Quality Status Levels¶

Status	Meaning	Action
`CLEAN`	All checks passed	Include in gold layer
`WARNING`	Minor issues detected	Include in gold with flag; review periodically
`QUARANTINE`	Critical issues	Exclude from gold; route to data steward

Why Flag-Don't-Drop?

Dropping records silently creates invisible data loss. Government data often contains legitimate edge cases (historical records, unusual formats). Flagging preserves the data for human review while protecting downstream analytics from bad inputs.

Step 6: Gold Layer Business Logic¶

Gold models combine cleaned silver data with business rules to produce analytics-ready tables.

Dimension Tables¶

-- models/gold/dim_violation_types.sql
SELECT DISTINCT
    {{ dbt_utils.generate_surrogate_key(['violation_type']) }} AS violation_type_id,
    violation_type,
    CASE violation_type
        WHEN 'Price Fixing' THEN 'Sherman Act Section 1'
        WHEN 'Bid Rigging' THEN 'Sherman Act Section 1'
        WHEN 'Market Allocation' THEN 'Sherman Act Section 1'
        WHEN 'Monopolization' THEN 'Sherman Act Section 2'
        WHEN 'Merger' THEN 'Clayton Act Section 7'
        ELSE 'Other'
    END AS governing_statute,
    CASE violation_type
        WHEN 'Price Fixing' THEN TRUE
        WHEN 'Bid Rigging' THEN TRUE
        WHEN 'Market Allocation' THEN TRUE
        ELSE FALSE
    END AS is_per_se_criminal
FROM {{ ref('stg_criminal_enforcement') }}
WHERE _dq_status != 'QUARANTINE'

Fact Tables with Metrics¶

-- models/gold/fact_merger_reviews.sql
SELECT
    fiscal_year,
    total_hsr_transactions_reported,
    transactions_granted_early_termination,
    second_requests_issued,
    ROUND(
        second_requests_issued * 100.0
        / NULLIF(total_hsr_transactions_reported, 0), 2
    ) AS second_request_rate_pct,
    merger_challenges_filed,
    mergers_abandoned,
    consent_decrees_entered
FROM {{ ref('stg_hsr_filings') }}
WHERE _dq_status != 'QUARANTINE'

Step 7: Data Product Contracts¶

Data product contracts define the schema, SLAs, and ownership of gold-layer datasets exposed to consumers.

# data_products/doj_enforcement_actions.yml
data_product:
    name: doj_enforcement_actions
    version: "1.0.0"
    domain: doj_antitrust
    owner: analytics-team
    description: >
        Consolidated antitrust enforcement actions combining criminal and civil
        cases from DOJ published data.
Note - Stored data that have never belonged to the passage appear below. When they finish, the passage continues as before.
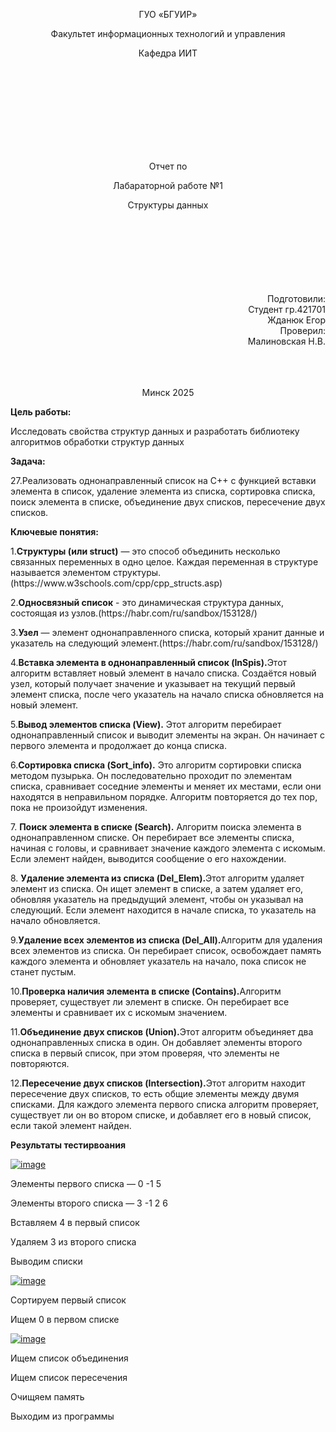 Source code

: <p align="center">
ГУО «БГУИР»
</p>
<p align="center">
Факультет информационных технологий и управления
</p>
<p align="center">
Кафедра ИИТ
</p>
<br><br><br><br><br><br><br><br>
<p align="center">Отчет по</p>
<p align="center">Лабараторной работе №1 </p>
<p align="center">Структуры данных </p>
<br><br><br><br><br><br><br>
<div align="right">Подготовили:</div>
                                                                                                    <div align="right">Студент гр.421701</div>
<div align="right">Жданюк Егор</div>
<div align="right">Проверил:</div>
<div align="right">Малиновская Н.В.</div>
<br><br><br>
<p align="center">Минск 2025</p>
<b>Цель работы:</b>
<p>Исследовать свойства структур данных и разработать
библиотеку алгоритмов обработки структур данных</p>
<b>Задача:</b> 
<p>27.Реализовать однонаправленный список на С++ с функцией вставки элемента в список, удаление элемента из списка, сортировка списка, поиск элемента в списке, объединение двух списков, пересечение двух списков.</p>
<b>Ключевые понятия:</b>
<p>1.<b>Структуры (или struct)</b> — это способ объединить несколько связанных переменных в одно целое. Каждая переменная в структуре называется элементом структуры.(https://www.w3schools.com/cpp/cpp_structs.asp)</p>
<p>2.<b>Односвязный список</b> - это динамическая структура данных, состоящая из узлов.(https://habr.com/ru/sandbox/153128/)</p>
<p>3.<b>Узел</b> — элемент однонаправленного списка, который хранит данные и указатель на следующий элемент.(https://habr.com/ru/sandbox/153128/)</p>
<p>4.<b>Вставка элемента в однонаправленный список (InSpis).</b>Этот алгоритм вставляет новый элемент в начало списка. Создаётся новый узел, который получает значение и указывает на текущий первый элемент списка, после чего указатель на начало списка обновляется на новый элемент.</p>
<p>5.<b>Вывод элементов списка (View).</b> Этот алгоритм перебирает однонаправленный список и выводит элементы на экран. Он начинает с первого элемента и продолжает до конца списка.</p>
<p>6.<b>Сортировка списка (Sort_info).</b> Это алгоритм сортировки списка методом пузырька. Он последовательно проходит по элементам списка, сравнивает соседние элементы и меняет их местами, если они находятся в неправильном порядке. Алгоритм повторяется до тех пор, пока не произойдут изменения.</p>
<p>7. <b>Поиск элемента в списке (Search).</b> Алгоритм поиска элемента в однонаправленном списке. Он перебирает все элементы списка, начиная с головы, и сравнивает значение каждого элемента с искомым. Если элемент найден, выводится сообщение о его нахождении.</p>
<p>8. <b>Удаление элемента из списка (Del_Elem).</b>Этот алгоритм удаляет элемент из списка. Он ищет элемент в списке, а затем удаляет его, обновляя указатель на предыдущий элемент, чтобы он указывал на следующий. Если элемент находится в начале списка, то указатель на начало обновляется.</p>
<p>9.<b>Удаление всех элементов из списка (Del_All).</b>Алгоритм для удаления всех элементов из списка. Он перебирает список, освобождает память каждого элемента и обновляет указатель на начало, пока список не станет пустым.</p>
<p>10.<b>Проверка наличия элемента в списке (Contains).</b>Алгоритм проверяет, существует ли элемент в списке. Он перебирает все элементы и сравнивает их с искомым значением.</p>
<p>11.<b>Объединение двух списков (Union).</b>Этот алгоритм объединяет два однонаправленных списка в один. Он добавляет элементы второго списка в первый список, при этом проверяя, что элементы не повторяются.</p>
<p>12.<b>Пересечение двух списков (Intersection).</b>Этот алгоритм находит пересечение двух списков, то есть общие элементы между двумя списками. Для каждого элемента первого списка алгоритм проверяет, существует ли он во втором списке, и добавляет его в новый список, если такой элемент найден.</p>
<b>Результаты тестирвоания</b>
<p><a href="https://ibb.co/5Ww5TZ0y"><img src="https://i.ibb.co/xSdMhZk0/image.png" alt="image" border="0"></a></p>
<p>Элементы первого списка — 0 -1 5</p>
<p>Элементы второго списка — 3 -1 2 6</p>
<p>Вставляем 4 в первый список</p>
<p>Удаляем 3 из второго списка</p>
<p>Выводим списки</p>
<p><a href="https://ibb.co/qFPHzx7k"><img src="https://i.ibb.co/Hpkc0XBn/image.png" alt="image" border="0"></a></p>
<p>Сортируем первый список</p>
<p>Ищем 0 в первом списке</p>
<p><a href="https://ibb.co/ZRJGRtvj"><img src="https://i.ibb.co/spPbpkcf/image.png" alt="image" border="0"></a></p>
<p>Ищем список объединения</p>
<p>Ищем список пересечения</p>
<p>Очищяем память</p>
<p>Выходим из программы</p>
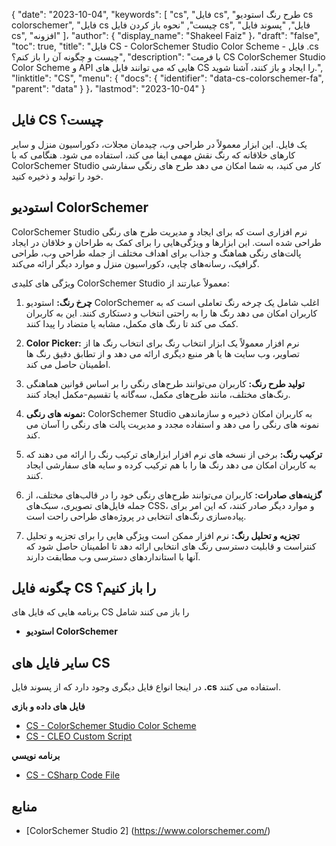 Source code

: {
  "date": "2023-10-04",
  "keywords": [
"cs",
"فایل cs",
"طرح رنگ استودیو cs colorschemer",
"فایل cs چیست",
"نحوه باز کردن فایل cs",
"فایل",
"پسوند فایل cs",
"افزونه"
]،
  "author": {
    "display_name": "Shakeel Faiz"
}،
  "draft": "false",
  "toc": true,
  "title": "فایل CS - ColorSchemer Studio Color Scheme - فایل .cs چیست و چگونه آن را باز کنم؟",
  "description": "با فرمت CS ColorSchemer Studio Color Scheme و API هایی که می توانند فایل های CS را ایجاد و باز کنند، آشنا شوید.",
  "linktitle": "CS",
  "menu": {
    "docs": {
      "identifier": "data-cs-colorschemer-fa",
      "parent": "data"
}
}،
  "lastmod": "2023-10-04"
}

## فایل CS چیست؟

یک فایل. این ابزار معمولاً در طراحی وب، چیدمان مجلات، دکوراسیون منزل و سایر کارهای خلاقانه که رنگ نقش مهمی ایفا می کند، استفاده می شود. هنگامی که با ColorSchemer Studio کار می کنید، به شما امکان می دهد طرح های رنگی سفارشی خود را تولید و ذخیره کنید.

## استودیو ColorSchemer

ColorSchemer Studio نرم افزاری است که برای ایجاد و مدیریت طرح های رنگی طراحی شده است. این ابزارها و ویژگی‌هایی را برای کمک به طراحان و خلاقان در ایجاد پالت‌های رنگی هماهنگ و جذاب برای اهداف مختلف از جمله طراحی وب، طراحی گرافیک، رسانه‌های چاپی، دکوراسیون منزل و موارد دیگر ارائه می‌کند.

ویژگی های کلیدی ColorSchemer Studio معمولاً عبارتند از:

1.  **چرخ رنگ:** استودیو ColorSchemer اغلب شامل یک چرخه رنگ تعاملی است که به کاربران امکان می دهد رنگ ها را به راحتی انتخاب و دستکاری کنند. این به کاربران کمک می کند تا رنگ های مکمل، مشابه یا متضاد را پیدا کنند.
    
2.  **Color Picker:** نرم افزار معمولاً یک ابزار انتخاب رنگ برای انتخاب رنگ ها از تصاویر، وب سایت ها یا هر منبع دیگری ارائه می دهد و از تطابق دقیق رنگ ها اطمینان حاصل می کند.
    
3.  **تولید طرح رنگ:** کاربران می‌توانند طرح‌های رنگی را بر اساس قوانین هماهنگی رنگ‌های مختلف، مانند طرح‌های مکمل، سه‌گانه یا تقسیم-مکمل ایجاد کنند.
    
4.  **نمونه های رنگی:** ColorSchemer Studio به کاربران امکان ذخیره و سازماندهی نمونه های رنگی را می دهد و استفاده مجدد و مدیریت پالت های رنگی را آسان می کند.
    
5.  **ترکیب رنگ:** برخی از نسخه های نرم افزار ابزارهای ترکیب رنگ را ارائه می دهند که به کاربران امکان می دهد رنگ ها را با هم ترکیب کرده و سایه های سفارشی ایجاد کنند.
    
6.  **گزینه‌های صادرات:** کاربران می‌توانند طرح‌های رنگی خود را در قالب‌های مختلف، از جمله فایل‌های تصویری، سبک‌های CSS، و موارد دیگر صادر کنند، که این امر برای پیاده‌سازی رنگ‌های انتخابی در پروژه‌های طراحی راحت است.
    
7.  **تجزیه و تحلیل رنگ:** نرم افزار ممکن است ویژگی هایی را برای تجزیه و تحلیل کنتراست و قابلیت دسترسی رنگ های انتخابی ارائه دهد تا اطمینان حاصل شود که آنها با استانداردهای دسترسی وب مطابقت دارند.

## چگونه فایل CS را باز کنیم؟

برنامه هایی که فایل های CS را باز می کنند شامل

- **استودیو ColorSchemer**

## سایر فایل های CS

در اینجا انواع فایل دیگری وجود دارد که از پسوند فایل **.cs** استفاده می کنند.

**فایل های داده و بازی**
- [CS - ColorSchemer Studio Color Scheme](/data/cs-colorschemer/)
- [CS - CLEO Custom Script](/game/cs-cleo/)

**برنامه نويسي**
- [CS - CSharp Code File](/programming/cs/)

## منابع
* [ColorSchemer Studio 2] (https://www.colorschemer.com/)


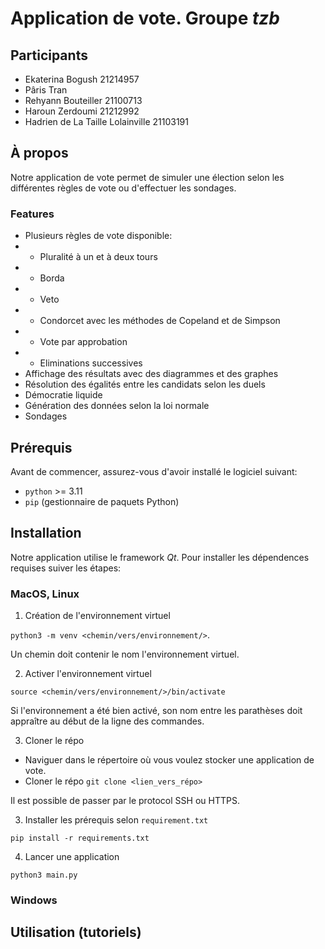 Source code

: # Application de vote. Groupe _tzb_

## Participants

- Ekaterina Bogush 21214957
- Pâris Tran
- Rehyann Bouteiller 21100713
- Haroun Zerdoumi 21212992
- Hadrien de La Taille Lolainville 21103191

## À propos

Notre application de vote permet de simuler une élection selon les différentes règles de vote ou d'effectuer les sondages.

### Features

- Plusieurs règles de vote disponible:
- - Pluralité à un et à deux tours
- - Borda
- - Veto
- - Condorcet avec les méthodes de Copeland et de Simpson
- - Vote par approbation
- - Eliminations successives
- Affichage des résultats avec des diagrammes et des graphes
- Résolution des égalités entre les candidats selon les duels
- Démocratie liquide
- Génération des données selon la loi normale
- Sondages

## Prérequis

Avant de commencer, assurez-vous d'avoir installé le logiciel suivant:

- `python` >= 3.11
- `pip` (gestionnaire de paquets Python)

## Installation

Notre application utilise le framework _Qt_. Pour installer les dépendences requises suiver les étapes:

### MacOS, Linux

1. Création de l'environnement virtuel

`python3 -m venv <chemin/vers/environnement/>`.

Un chemin doit contenir le nom l'environnement virtuel.

2. Activer l'environnement virtuel

`source <chemin/vers/environnement/>/bin/activate`

Si l'environnement a été bien activé, son nom entre les parathèses doit appraître au début de la ligne des commandes.

3. Cloner le répo

- Naviguer dans le répertoire où vous voulez stocker une application de vote.
- Cloner le répo `git clone <lien_vers_répo>`

Il est possible de passer par le protocol SSH ou HTTPS.

3. Installer les prérequis selon `requirement.txt`

`pip install -r requirements.txt`

4. Lancer une application

`python3 main.py`

### Windows

## Utilisation (tutoriels)
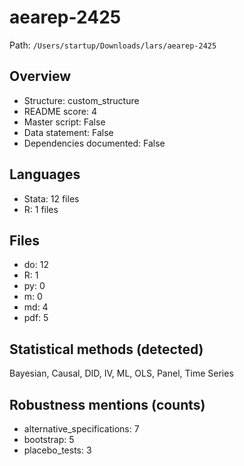 # aearep-2425

Path: `/Users/startup/Downloads/lars/aearep-2425`

## Overview
- Structure: custom_structure
- README score: 4
- Master script: False
- Data statement: False
- Dependencies documented: False

## Languages
- Stata: 12 files
- R: 1 files

## Files
- do: 12
- R: 1
- py: 0
- m: 0
- md: 4
- pdf: 5

## Statistical methods (detected)
Bayesian, Causal, DID, IV, ML, OLS, Panel, Time Series

## Robustness mentions (counts)
- alternative_specifications: 7
- bootstrap: 5
- placebo_tests: 3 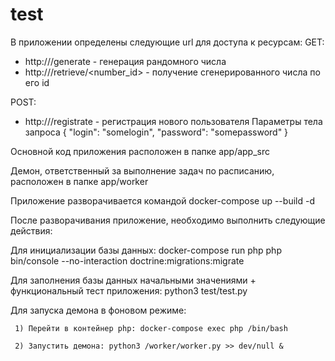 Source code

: # test

В приложении определены следующие url для доступа к ресурсам:
GET:
  - http://<domainame>/generate - генерация рандомного числа
  - http://<domainname>/retrieve/<number_id> - получение сгенерированного числа по его id
  
  
  
POST:
  - http://<domainname>/registrate - регистрация нового пользователя
  Параметры тела запроса 
  {
    "login": "somelogin",
    "password": "somepassword"
  }
  
  
Основной код приложения расположен в папке app/app_src
  
  Демон, ответственный за выполнение задач по расписанию, расположен в папке app/worker
  
Приложение разворачивается командой docker-compose up --build -d 
  
После разворачивания приложение, необходимо выполнить следующие действия:
  
 Для инициализации базы данных: docker-compose run php php bin/console --no-interaction doctrine:migrations:migrate
  
 Для заполнения базы данных начальными значениями + функциональный тест приложения: python3 test/test.py
 
 Для запуска демона в фоновом режиме:
  
     1) Перейти в контейнер php: docker-compose exec php /bin/bash
  
     2) Запустить демона: python3 /worker/worker.py >> dev/null &
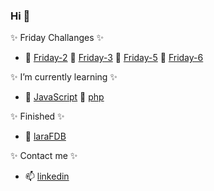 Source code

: ### Hi 👋

✨ Friday Challanges ✨
- 🔭 [Friday-2](https://github.com/sauliusinfo/43-grupe-friday2) 🔭 [Friday-3](https://github.com/sauliusinfo/43-grupe-friday3) 🔭 [Friday-5](https://github.com/sauliusinfo/43-grupe-friday5) 🔭 [Friday-6](https://github.com/sauliusinfo/43-grupe-friday6)

✨ I’m currently learning ✨
- 🌱 [JavaScript](https://github.com/sauliusinfo/43-grupe-intro-js) 🌱 [php](https://github.com/sauliusinfo/43-grupe-php)

✨ Finished ✨
- 🚀 [laraFDB](https://github.com/sauliusinfo/laraFDB)

✨ Contact me ✨
- 📫 [linkedin](https://linkedin.com/in/saulius-jazdauskas-1aab30270)
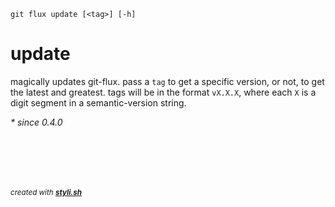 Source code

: 
    git flux update [<tag>] [-h]

# update

magically updates git-flux.
pass a `tag` to get a specific version, or not, to get the latest and greatest.
tags will be in the format `vX.X.X`, where each `X` is a digit segment in a semantic-version string.

_* since 0.4.0_



<br/><br/>
---
<sup><i>created with <b><a href="https://github.com/eliranmal/styli.sh">styli.sh</a></b></i></sup>
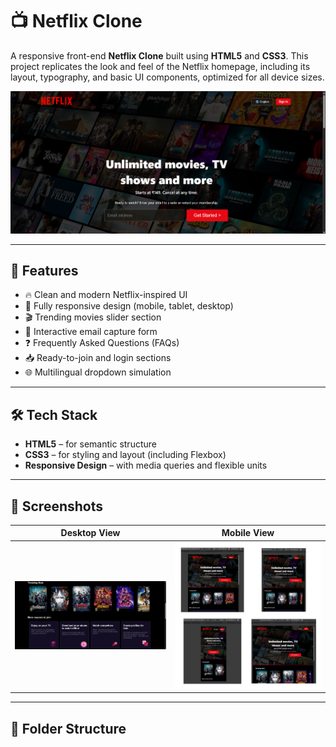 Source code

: # 📺 Netflix Clone

A responsive front-end **Netflix Clone** built using **HTML5** and **CSS3**. This project replicates the look and feel of the Netflix homepage, including its layout, typography, and basic UI components, optimized for all device sizes.

![Netflix Clone Preview](asset/s1.png) <!-- Replace with actual preview image path -->

---

## 🚀 Features

- 🔥 Clean and modern Netflix-inspired UI
- 📱 Fully responsive design (mobile, tablet, desktop)
- 🎬 Trending movies slider section
- 🎯 Interactive email capture form
- ❓ Frequently Asked Questions (FAQs)
- 📥 Ready-to-join and login sections
- 🌐 Multilingual dropdown simulation

---

## 🛠 Tech Stack

- **HTML5** – for semantic structure
- **CSS3** – for styling and layout (including Flexbox)
- **Responsive Design** – with media queries and flexible units

---

## 📸 Screenshots

| Desktop View | Mobile View |
| ------------ | ----------- |
| ![Desktop](asset/s2.png) | ![Mobile](asset/s3.jpg) |

---

## 📂 Folder Structure

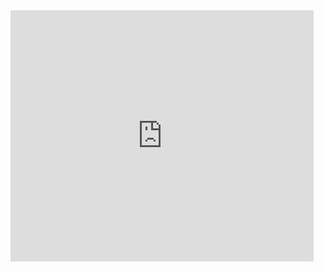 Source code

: <html>
  <iframe src="https://scratch.mit.edu/projects/420760669/embed" allowtransparency="true" width="485" height="402" frameborder="0" scrolling="no" allowfullscreen></iframe>
</html>
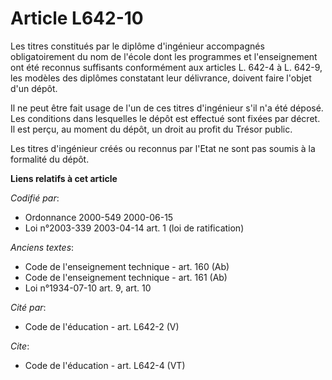 # Article L642-10

Les titres constitués par le diplôme d'ingénieur accompagnés obligatoirement du nom de l'école dont les programmes et
l'enseignement ont été reconnus suffisants conformément aux articles L. 642-4 à L. 642-9, les modèles des diplômes constatant
leur délivrance, doivent faire l'objet d'un dépôt. 

Il ne peut être fait usage de l'un de ces titres d'ingénieur s'il n'a été déposé. Les conditions dans lesquelles le dépôt est
effectué sont fixées par décret. Il est perçu, au moment du dépôt, un droit au profit du Trésor public. 

Les titres d'ingénieur créés ou reconnus par l'Etat ne sont pas soumis à la formalité du dépôt.

**Liens relatifs à cet article**

_Codifié par_:

  - Ordonnance 2000-549 2000-06-15
  - Loi n°2003-339 2003-04-14 art. 1 (loi de ratification)

_Anciens textes_:

  - Code de l'enseignement technique - art. 160 (Ab)
  - Code de l'enseignement technique - art. 161 (Ab)
  - Loi n°1934-07-10 art. 9, art. 10

_Cité par_:

  - Code de l'éducation - art. L642-2 (V)

_Cite_:

  - Code de l'éducation - art. L642-4 (VT)
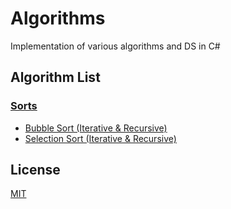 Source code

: # Algorithms

Implementation of various algorithms and DS in C#

## Algorithm List

### [Sorts](./Sorting)
- [Bubble Sort (Iterative & Recursive)](./Sorting/BubbleSort.cs)
- [Selection Sort (Iterative & Recursive)](./Sorting/SelectionSort.cs)

## License

[MIT](https://choosealicense.com/licenses/mit/) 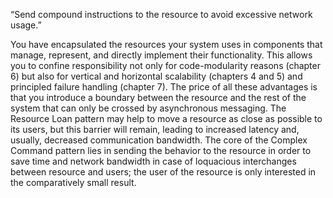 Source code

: “Send compound instructions to the resource to avoid excessive network usage.”

You have encapsulated the resources your system uses in components that manage, represent, and directly implement their functionality. This allows you to confine responsibility not only for code-modularity reasons (chapter 6) but also for vertical and horizontal scalability (chapters 4 and 5) and principled failure handling (chapter 7). The price of all these advantages is that you introduce a boundary between the resource and the rest of the system that can only be crossed by asynchronous messaging. The Resource Loan pattern may help to move a resource as close as possible to its users, but this barrier will remain, leading to increased latency and, usually, decreased communication bandwidth. The core of the Complex Command pattern lies in sending the behavior to the resource in order to save time and network bandwidth in case of loquacious interchanges between resource and users; the user of the resource is only interested in the comparatively small result.
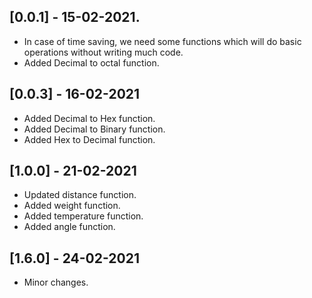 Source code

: ## [0.0.1] - 15-02-2021.

* In case of time saving, we need some functions which will do basic operations without writing much code.
* Added Decimal to octal function.

## [0.0.3] - 16-02-2021

* Added Decimal to Hex function.
* Added Decimal to Binary function.
* Added Hex to Decimal function.

## [1.0.0] - 21-02-2021

* Updated distance function.
* Added weight function.
* Added temperature function.
* Added angle function.

## [1.6.0] - 24-02-2021

* Minor changes.


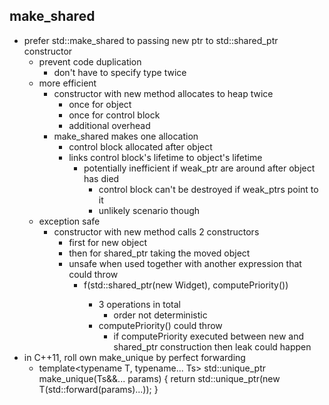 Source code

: ## make_shared
- prefer std::make_shared to passing new ptr to std::shared_ptr constructor
	- prevent code duplication
		- don't have to specify type twice
	- more efficient
		- constructor with new method allocates to heap twice
			- once for object
			- once for control block
			- additional overhead
		- make_shared makes one allocation
			- control block allocated after object
			- links control block's lifetime to object's lifetime
				- potentially inefficient if weak_ptr are around after object has died
					- control block can't be destroyed if weak_ptrs point to it
					- unlikely scenario though 
	- exception safe
		- constructor with new method calls 2 constructors
			- first for new object
			- then for shared_ptr taking the moved object
			- unsafe when used together with another expression that could throw
				- f(std::shared_ptr<Widget>(new Widget), computePriority())
					- 3 operations in total
						- order not deterministic
					- computePriority() could throw
						- if computePriority executed between new and shared_ptr construction then leak could happen
- in C++11, roll own make_unique by perfect forwarding
	- template<typename T, typename... Ts> 
	std::unique_ptr<T> make_unique(Ts&&... params) { 
		return std::unique_ptr<T>(new T(std::forward<Ts>(params)...)); 
	} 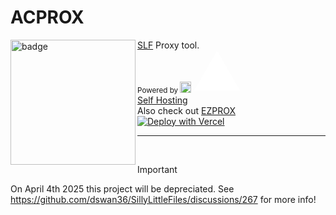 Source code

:# ACPROX

<img align="left" src="https://github.com/dswan36/acprox/blob/main/public/assets/acprox.png" height="200" width="200" alt="badge"/>

[SLF](https://github.com/dswan36/SillyLittleFiles) Proxy tool.\
<sub>Powered by [<img width=18 src="https://vercel.com/favicon.ico"></img>](https://vercel.app)</sub>
<svg aria-label="Vercel logomark" height="64" role="img" style="width: auto; overflow: visible;" viewBox="0 0 74 64"><path d="M37.5896 0.25L74.5396 64.25H0.639648L37.5896 0.25Z" fill="white"></path></svg>
<br>
[Self Hosting](https://docs.sillylittle.tech) \
Also check out [EZPROX](https://github.com/dswan36/ezprox) \
[![Deploy with Vercel](https://vercel.com/button)](https://vercel.com/new/project?template=https://github.com/dswan36/acprox)

<hr>
<br>

> [!IMPORTANT]
> On April 4th 2025 this project will be depreciated.
> See https://github.com/dswan36/SillyLittleFiles/discussions/267 for more info!

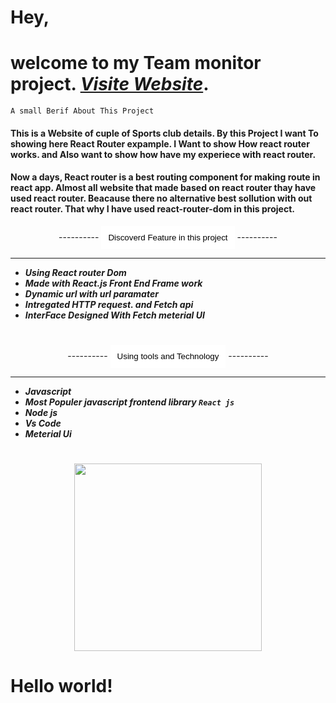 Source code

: 
# Hey, 
# welcome to my Team monitor project. ***[Visite Website](https://react-router-asnmnt.netlify.app)***.

`A small Berif About This Project`
#### This is a Website of cuple of Sports club details. By this Project I want To showing here React Router expample. I Want to show How react router works. and Also want to show how have my  experiece with react router. 

#### Now a days, React router is a best routing component for making route in react app. Almost all website that made based on react router thay have used react router. Beacause there no alternative best sollution with out react router. That why I have used react-router-dom in this project. 

<div align="center">
    ----------
    <button> Discoverd Feature in this project </button>
    ----------
    <hr/>
 </div>
 
 * ***Using React router Dom***
 * ***Made with React.js Front End Frame work***
 * ***Dynamic url with url paramater***
 * ***Intregated HTTP request. and Fetch api*** 
 * ***InterFace Designed With Fetch meterial UI*** 


 

#
<div align="center">
    ----------
    <button>Using tools and Technology </button>
    ----------
    <hr/>
 </div>
 
 * ***Javascript***
 * ***Most Populer javascript frontend library `React js`***
 * ***Node js***
 * ***Vs Code*** 
 * ***Meterial Ui*** 


 

#



<div align="center"><img width="300px"  src="https://i.ibb.co/PjqRcb5/Screenshot-31.png" /> </div>

<style> 
 button{
     background:white;
     padding:10px;
     border:1px double white;;

 }
 button:hover{
     background:grey;
     color:white;
     border-radius:20px;
 }

</style>
<h1>Hello world!</h1>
Includes fines, sentences, and violation
        classifications.

    schema:
        table: fact_enforcement_actions
        columns:
            - name: enforcement_action_id
              type: STRING
              description: Surrogate key
              pii: false
            - name: fiscal_year
              type: INT
              description: Federal fiscal year
            - name: enforcement_type
              type: STRING
              description: "criminal or civil"
            - name: violation_type
              type: STRING
              description: Category of antitrust violation
            - name: fine_amount
              type: DECIMAL(18,2)
              description: Fine or remedy amount in USD

    sla:
        freshness: monthly
        completeness: ">= 95%"
        availability: "99.5%"

    classification:
        sensitivity: public
        pii: false
        export_control: none

    consumers:
        - power_bi_enforcement_dashboard
        - research_notebooks

Step 8: Analytics Notebooks¶

Databricks notebooks consume gold-layer tables for exploratory analysis and visualization.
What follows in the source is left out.